大湯の前にはバイクが1台とまっていて、ライダーがひとり入浴していた。マナー違反だが、ここは無理に停めれば停車できなくもない。私はやらないが。
つづいてTMに名前の出ている真の湯にむかう。しかしここは誰も入っていなかったため、かけ流しの高温の湯が浴槽を満たしていて、手を入れることもできない。後から来た地元の方が、いっしょに水をいれて湯もみをし、冷まそうと言ってくれたが、低温だという熊の手洗い湯に転進することにした。

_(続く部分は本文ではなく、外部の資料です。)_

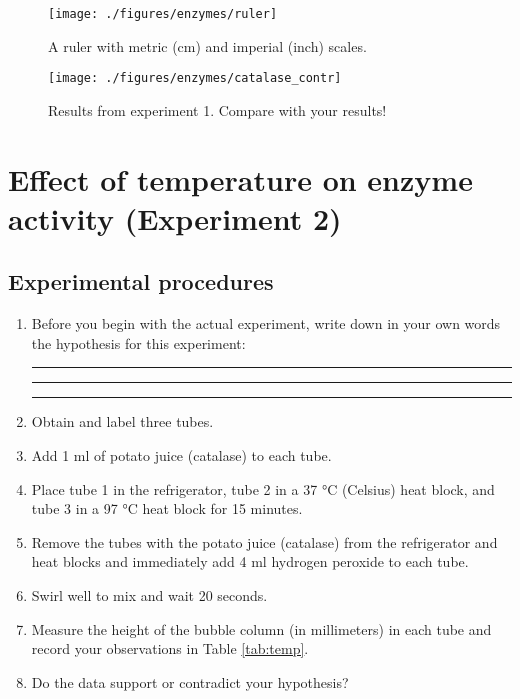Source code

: \begin{figure}

{\centering \texttt{[image: ./figures/enzymes/ruler]} 

}

\caption{A ruler with metric (cm) and imperial (inch) scales.}\label{fig:ruler}
\end{figure}

\begin{figure}

{\centering \texttt{[image: ./figures/enzymes/catalase\_contr]} 

}

\caption{Results from experiment 1. Compare with your results!}\label{fig:contr}
\end{figure}

\section{Effect of temperature on enzyme activity (Experiment
2)}\label{effect-of-temperature-on-enzyme-activity-experiment-2}

\subsection{Experimental procedures}\label{experimental-procedures-21}

\begin{enumerate}
\def\labelenumi{\arabic{enumi}.}
\item
  Before you begin with the actual experiment, write down in your own
  words the hypothesis for this experiment:

  \begin{center}\rule{0.5\linewidth}{\linethickness}\end{center}

  \begin{center}\rule{0.5\linewidth}{\linethickness}\end{center}

  \begin{center}\rule{0.5\linewidth}{\linethickness}\end{center}
\item
  Obtain and label three tubes.
\item
  Add 1 ml of potato juice (catalase) to each tube.
\item
  Place tube 1 in the refrigerator, tube 2 in a 37 °C (Celsius) heat
  block, and tube 3 in a 97 °C heat block for 15 minutes.
\item
  Remove the tubes with the potato juice (catalase) from the
  refrigerator and heat blocks and immediately add 4 ml hydrogen
  peroxide to each tube.
\item
  Swirl well to mix and wait 20 seconds.
\item
  Measure the height of the bubble column (in millimeters) in each tube
  and record your observations in Table \ref{tab:temp}.
\item
  Do the data support or contradict your hypothesis?
\end{enumerate}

湯を三つ梯子すると、汗が引かないほど温まった。いささか湯あたりした感じである。温泉街をぶらぶらと歩いていると十割蕎麦の店がある。メニューはざる蕎麦しかないと言う。これはいさぎよい。ここに入ってみることにした。
ざる蕎麦大盛り 漬物などはサービス
ぼくち蕎麦かごや、という店だった。蕎麦は最近食べたなかでいちばん美味しく、漬物と煮物はサービス。接客も気持ちが良く、ここは大当たりだった。
駐車場にもどるとちょうど2時間たっていた。時間的に奥志賀林道に行くのは無理となったので、長野方向に南下していくが、国道をなるべく利用して菅平から高速にのろうと思って走ってゆく。
小布施
国道292号線から403号線とつないで南進すると、観光客で賑わっている宿場町に出た。小布施の町だ。せっかくなので裏通りにバイクを停めて町を散策してみることにした。造り酒屋に和菓子、雑貨店など。楽しい散歩となった。
その後菅平まで国道を走る根気がなくなり、ずっと手前から高速を利用して帰宅した。